Spawn is about a Vietnam commando who’s betrayed and murdered by another commando and he swears revenge. He makes a pact with the leader of one of the circles of hell named Malebogia and he becomes one of the top soldiers in his army-The hellspawn or spawn for short. He’s able to see his wife again but it comes at a terrible price. It’s exactly like that classic story called the scorpion king with the rock. Except with less scorpions.

 

 

59. The Huckleberry Hound Show

“Oh my darling, oh my darling, oh my darling clementine…” The blue hound dog had a particular penchant for singing this little diddy and it’s impossible not to have it stuck in your head for days after watching an episode.

Like many shows of the time, The Huckleberry Hound Show was made up of multiple segments. The first two have become animated legends but the third has kind of been lost to time. Huckleberry hound was an immediate hit and Yogi Bear proved so popular, he got his own show. Hokey wolf was there too. 2 outta 3 ain’t bad.

 

 

58. Tiny Toon Adventures

There was a time, where all you needed to be successful, was to have Spielberg’s name slapped on your cartoon and bam, instant classic. Where have you gone Spielberg? Why have you forsaken us? We got shit like Catdog when you left. I hate Catdog. How does it take a shit? Is it like the human centipede? Answer me Spielberg! How does he shit!!??

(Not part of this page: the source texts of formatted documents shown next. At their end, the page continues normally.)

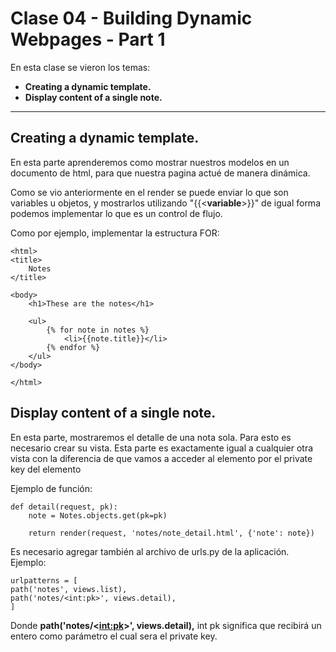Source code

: # Clase 04 - Building Dynamic Webpages - Part 1

En esta clase se vieron los temas:
* **Creating a dynamic template.**
* **Display content of a single note.**

***
## Creating a dynamic template.

En esta parte aprenderemos como mostrar nuestros modelos en un documento de html, para que nuestra pagina actué de manera dinámica.

Como se vio anteriormente en el render se puede enviar lo que son variables u objetos, y mostrarlos utilizando "{{<**variable**>}}" de igual forma podemos implementar lo que es un control de flujo.

Como por ejemplo, implementar la estructura FOR:

    <html>
    <title>
        Notes
    </title>

    <body>
        <h1>These are the notes</h1>

        <ul>
            {% for note in notes %}
                <li>{{note.title}}</li>
            {% endfor %}
        </ul>
    </body>

    </html>

## Display content of a single note.

En esta parte, mostraremos el detalle de una nota sola. Para esto es necesario crear su vista. Esta parte es exactamente igual a cualquier otra vista con la diferencia de que vamos a acceder al elemento por el private key del elemento

Ejemplo de función:

    def detail(request, pk):
        note = Notes.objects.get(pk=pk)

        return render(request, 'notes/note_detail.html', {'note': note})

Es necesario agregar también al archivo de urls.py de la aplicación. Ejemplo:

    urlpatterns = [
    path('notes', views.list),
    path('notes/<int:pk>', views.detail),
    ]

Donde **path('notes/<<int:pk>>', views.detail),**  int pk significa que recibirá un entero como parámetro el cual sera el private key.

Tiny Toon Adventures is about the descendants of the original Looney Tunes going to school to learn how to become the next generation of Tunes. Three things: 1. I probably watched the made for tv movie “How I spent my summer vacation” about 30 times when I was a kid. 2. Remember the spin off The Plucky Duck Show? Of course you don’t. 3. Animaniacs literally killed this show. They cancelled Tiny Toon Adventures in favor of Animaniacs. Coldblooded.

 

 

57. Pinky and the Brain

Speaking of Animaniacs (Seriously, I’m straight up murdering these segues), Pinky and the Brain started life as a segment on that show but the kids loved these rats so much, that they got their own show.

Pinky and the Brain follow two rodents on their quest “To take over the world.” Pinky is simple like Forrest Gump and the Brain is an Orson Welles sounding genius that really just wants to rule the world. He’s a simple mouse. Every episode is a parody of whatever movie just came out (A lot of these cartoons automatically date themselves with these crazy old references)

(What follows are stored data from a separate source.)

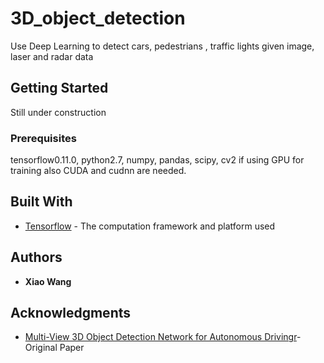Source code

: # 3D_object_detection

 Use Deep Learning to detect cars, pedestrians , traffic lights given image, laser and radar data

## Getting Started
Still under construction


### Prerequisites

tensorflow0.11.0, python2.7, numpy, pandas, scipy, cv2 if using GPU for training also CUDA and cudnn are needed.



## Built With

* [Tensorflow](https://www.tensorflow.org) - The computation framework and platform used
 
## Authors

* **Xiao Wang** 


## Acknowledgments

* [Multi-View 3D Object Detection Network for Autonomous Drivingr](https://arxiv.org/pdf/1611.07759.pdf)- Original Paper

Oh and skip the second show Pinky, Elmyra and the Brain. It ain’t good.

Narf.

 

 

56. Courage the Cowardly Dog

Starting life in the What a Cartoon! Show pilot showcase (Seriously, no other show launched more cartoons. It’s insane how many cartoons got their start from What a Cartoon!), Courage was quickly picked up and audiences everywhere were treated to 4 seasons of the craziest shit Cartoon Network ever aired.

In the middle of nowhere live an elderly couple, the man’s name is Eustace and his wife’s name is Muriel. They also own a pink pug named Courage that Eustace takes extreme pleasure in scaring half to death. But Eustace isn’t the only thing trying to scare Courage, the show also involves monsters, aliens, sexy French ducks, zombies and demons. It was the closest thing we’ve ever gotten to an animated horror cartoon for kids and it’s incredible.

Oh and the pilot was nominated for an Oscar but lost to Wallace and Gromit.

 

 

55. Hey Arnold

There’s no many cartoons that deal with what it’s like to be a kid. Recess comes kind of close and I’ve always related to Doug but Hey Arnold captures adolescence almost better than any other show. It shows what it’s like to be a kid, albeit with exaggerated character models but the spirit of childhood is the same. Most children’s shows try and focus on the fantastical like Phineas and Ferb or unbelievable like Steven Universe and even though those shows are great, they’re escapism. They’re not meant to be realistic. Besides the fact that he has a football head, every thing about Hey Arnold is realistic. I knew those kids. I had those problems. I never had a pet potbelly pig though.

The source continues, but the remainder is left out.